■ **Provided data**
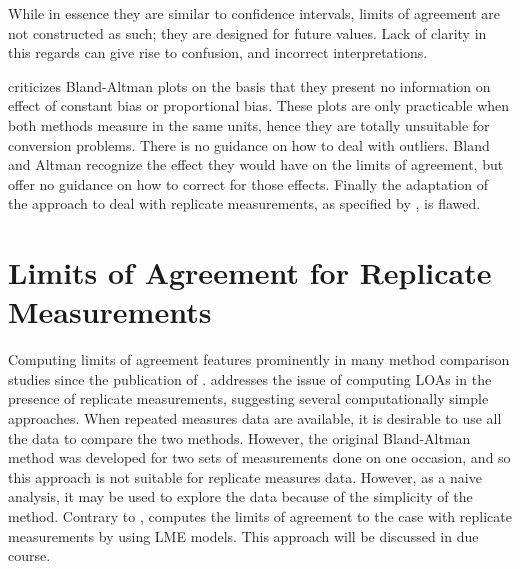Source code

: \documentclass[12pt, a4paper]{report}
\theoremstyle{plain}
\theoremstyle{definition}
\theoremstyle{remark}
\begin{document}
While in essence they are similar to confidence intervals, limits of agreement are not constructed as such; they are designed for future values. Lack of clarity in this regards can give rise to confusion, and incorrect interpretations.

\citet{ludbrook97,ludbrook02} criticizes Bland-Altman plots on the basis that they present no information on effect of constant bias or proportional bias. These plots are only practicable when both methods measure in the same units, hence they are totally
unsuitable for conversion problems. There is no guidance on how to deal with outliers. Bland and Altman recognize the effect they would have on the limits of agreement, but offer no guidance on how to correct for those effects. Finally the adaptation of the approach to deal with replicate measurements, as specified by \citet{BA99}, is flawed.

\section{Limits of Agreement for Replicate Measurements}

Computing limits of agreement features prominently in many method comparison studies since the publication of \citet{BA86}.
\citet{BA99} addresses the issue of computing LOAs in the presence of replicate measurements, suggesting several computationally simple approaches. When repeated measures data are available, it is desirable to use
all the data to compare the two methods. However, the original Bland-Altman method was developed for two sets of measurements done on one occasion, and so this approach is not suitable for replicate measures data. However, as a naive analysis, it may be used to explore the data because of the simplicity of the method.
Contrary to \citet{BA99}, \citet{BXC2008} computes the limits of agreement to the case with replicate measurements by using LME models. This approach will be discussed in due course.





	
\end{document}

■ **Problem description**
All that is needed is an exact copy of the entries above, minus the pictures.

■ **Problem solution**
Source code

: \documentclass[12pt, a4paper]{report}
\theoremstyle{plain}
\theoremstyle{definition}
\theoremstyle{remark}
\begin{document}
While in essence they are similar to confidence intervals, limits of agreement are not constructed as such; they are designed for future values. Lack of clarity in this regards can give rise to confusion, and incorrect interpretations.

\citet{ludbrook97,ludbrook02} criticizes Bland-Altman plots on the basis that they present no information on effect of constant bias or proportional bias. These plots are only practicable when both methods measure in the same units, hence they are totally
unsuitable for conversion problems. There is no guidance on how to deal with outliers. Bland and Altman recognize the effect they would have on the limits of agreement, but offer no guidance on how to correct for those effects. Finally the adaptation of the approach to deal with replicate measurements, as specified by \citet{BA99}, is flawed.

\section{Limits of Agreement for Replicate Measurements}

Computing limits of agreement features prominently in many method comparison studies since the publication of \citet{BA86}.
\citet{BA99} addresses the issue of computing LOAs in the presence of replicate measurements, suggesting several computationally simple approaches. When repeated measures data are available, it is desirable to use
all the data to compare the two methods. However, the original Bland-Altman method was developed for two sets of measurements done on one occasion, and so this approach is not suitable for replicate measures data. However, as a naive analysis, it may be used to explore the data because of the simplicity of the method.
Contrary to \citet{BA99}, \citet{BXC2008} computes the limits of agreement to the case with replicate measurements by using LME models. This approach will be discussed in due course.





	
\end{document}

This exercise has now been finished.